Oggetto seriale per eccellenza, il cestino eredita dall’ancestrale vaso la stessa funzione contenitrice e persino, talvolta, la stessa tipologia formale. Eppure, è grazie alla rivoluzione industriale che nasce e si vede diffondere come un nuovo, imprescindibile oggetto della modernità. Che si parli di un bidone della spazzatura o di gettacarte, il cestino è stato prima di tutto il prodotto di una società in rapida crescita che inizia a confrontarsi con la nozione di rifiuto, sistematizzandola su vasta scala.
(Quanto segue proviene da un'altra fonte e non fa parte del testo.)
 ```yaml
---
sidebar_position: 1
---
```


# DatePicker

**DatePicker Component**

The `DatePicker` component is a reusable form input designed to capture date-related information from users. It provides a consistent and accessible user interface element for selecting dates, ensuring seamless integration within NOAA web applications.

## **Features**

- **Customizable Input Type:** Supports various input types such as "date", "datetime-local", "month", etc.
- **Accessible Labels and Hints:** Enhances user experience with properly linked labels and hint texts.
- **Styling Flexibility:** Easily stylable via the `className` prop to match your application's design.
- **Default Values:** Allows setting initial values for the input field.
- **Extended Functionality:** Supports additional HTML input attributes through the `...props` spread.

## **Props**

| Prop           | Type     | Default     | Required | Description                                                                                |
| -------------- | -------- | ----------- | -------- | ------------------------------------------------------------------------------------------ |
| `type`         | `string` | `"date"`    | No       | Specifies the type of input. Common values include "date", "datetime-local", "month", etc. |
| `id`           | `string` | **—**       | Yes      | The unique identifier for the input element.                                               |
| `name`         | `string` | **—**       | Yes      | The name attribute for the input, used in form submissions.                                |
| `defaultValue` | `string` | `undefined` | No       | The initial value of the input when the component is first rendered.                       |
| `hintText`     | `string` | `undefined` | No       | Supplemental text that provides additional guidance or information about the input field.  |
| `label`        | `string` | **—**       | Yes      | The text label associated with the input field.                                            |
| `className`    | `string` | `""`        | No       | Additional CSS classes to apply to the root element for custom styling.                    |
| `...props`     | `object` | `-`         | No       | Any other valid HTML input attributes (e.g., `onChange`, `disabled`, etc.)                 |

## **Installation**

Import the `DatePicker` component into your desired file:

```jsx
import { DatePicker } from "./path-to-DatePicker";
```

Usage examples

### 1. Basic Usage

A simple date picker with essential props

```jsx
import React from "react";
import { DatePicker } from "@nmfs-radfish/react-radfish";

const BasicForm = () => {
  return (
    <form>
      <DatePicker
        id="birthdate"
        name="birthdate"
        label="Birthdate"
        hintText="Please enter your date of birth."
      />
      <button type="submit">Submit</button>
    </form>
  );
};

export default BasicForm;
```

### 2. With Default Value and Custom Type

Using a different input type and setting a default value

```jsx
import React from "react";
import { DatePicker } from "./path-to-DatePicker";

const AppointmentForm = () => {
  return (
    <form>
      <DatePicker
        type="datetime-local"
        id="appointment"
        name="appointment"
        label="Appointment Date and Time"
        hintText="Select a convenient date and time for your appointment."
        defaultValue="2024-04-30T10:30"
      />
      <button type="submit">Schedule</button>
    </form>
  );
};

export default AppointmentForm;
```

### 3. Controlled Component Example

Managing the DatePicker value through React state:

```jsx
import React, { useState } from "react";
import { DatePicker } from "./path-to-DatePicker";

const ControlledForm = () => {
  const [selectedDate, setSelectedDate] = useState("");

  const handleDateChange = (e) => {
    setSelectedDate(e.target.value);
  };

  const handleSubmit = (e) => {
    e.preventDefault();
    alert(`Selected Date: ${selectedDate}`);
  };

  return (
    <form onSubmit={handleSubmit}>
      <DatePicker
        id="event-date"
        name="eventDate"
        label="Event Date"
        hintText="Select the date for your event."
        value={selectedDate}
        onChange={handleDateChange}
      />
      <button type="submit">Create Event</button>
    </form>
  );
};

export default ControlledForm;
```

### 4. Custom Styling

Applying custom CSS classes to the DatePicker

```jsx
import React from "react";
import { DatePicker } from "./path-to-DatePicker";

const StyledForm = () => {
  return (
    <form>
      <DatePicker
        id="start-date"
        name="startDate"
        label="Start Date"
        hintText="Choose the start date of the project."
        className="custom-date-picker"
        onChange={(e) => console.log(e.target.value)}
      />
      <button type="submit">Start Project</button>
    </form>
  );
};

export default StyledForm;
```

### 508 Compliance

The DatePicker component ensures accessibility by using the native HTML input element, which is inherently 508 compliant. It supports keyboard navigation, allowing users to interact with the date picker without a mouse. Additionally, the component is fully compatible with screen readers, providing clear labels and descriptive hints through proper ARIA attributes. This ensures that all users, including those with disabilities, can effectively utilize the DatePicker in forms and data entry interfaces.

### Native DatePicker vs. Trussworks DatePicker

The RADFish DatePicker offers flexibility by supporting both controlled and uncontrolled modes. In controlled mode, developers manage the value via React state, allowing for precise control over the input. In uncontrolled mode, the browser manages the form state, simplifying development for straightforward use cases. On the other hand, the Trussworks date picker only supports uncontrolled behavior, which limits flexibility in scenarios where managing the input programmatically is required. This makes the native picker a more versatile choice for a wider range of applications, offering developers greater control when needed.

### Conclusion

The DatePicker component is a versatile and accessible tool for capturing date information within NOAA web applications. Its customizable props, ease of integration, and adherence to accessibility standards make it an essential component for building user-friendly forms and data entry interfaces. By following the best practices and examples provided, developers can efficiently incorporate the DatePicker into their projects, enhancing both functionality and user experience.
È infatti nell’Inghilterra del diciannovesimo secolo che il cestino inizia ad essere prodotto in serie dopo essere stato precedentemente realizzato a mano come bene di lusso per la nobiltà. La sua evoluzione nel secolo successivo è ancora all’insegna della società di massa. La rivoluzione dei colletti bianchi con l’arrivo dei grandi uffici imporrà la presenza del cestino a ogni scrivania, mentre la rivoluzione della plastica darà un nuovo impulso alla produzione di cestini a basso costo dalle forme sempre più scultoree, lontani zigrinature e scannellature dei primi modelli in metallo galvanizzato.
Oggi, la digitalizzazione concorre a ridurre l’ingombro e la presenza del cestino in ufficio, e impone invece un ripensamento totale di quello domestico, che si moltiplica per accogliere la raccolta differenziata. In una società che diventa sempre più virtuale e si vorrebbe zero rifiuti, il cestino è destinato a cambiare natura? È quello che si potrebbe pensare osservando esemplari recenti flirtare con forme più imprevedibili e suggerirsi come svuota tasche o contenitori per oggetti personali. Al netto di una probabile marginalizzazione, stentiamo a credere che sia un oggetto destinato a scomparire: più probabile che il peso della vita reale, con i suoi rifiuti e le sue necessità di occultamento, continuino a manifestarsi come un’esigenza ineludibile della nostra esistenza.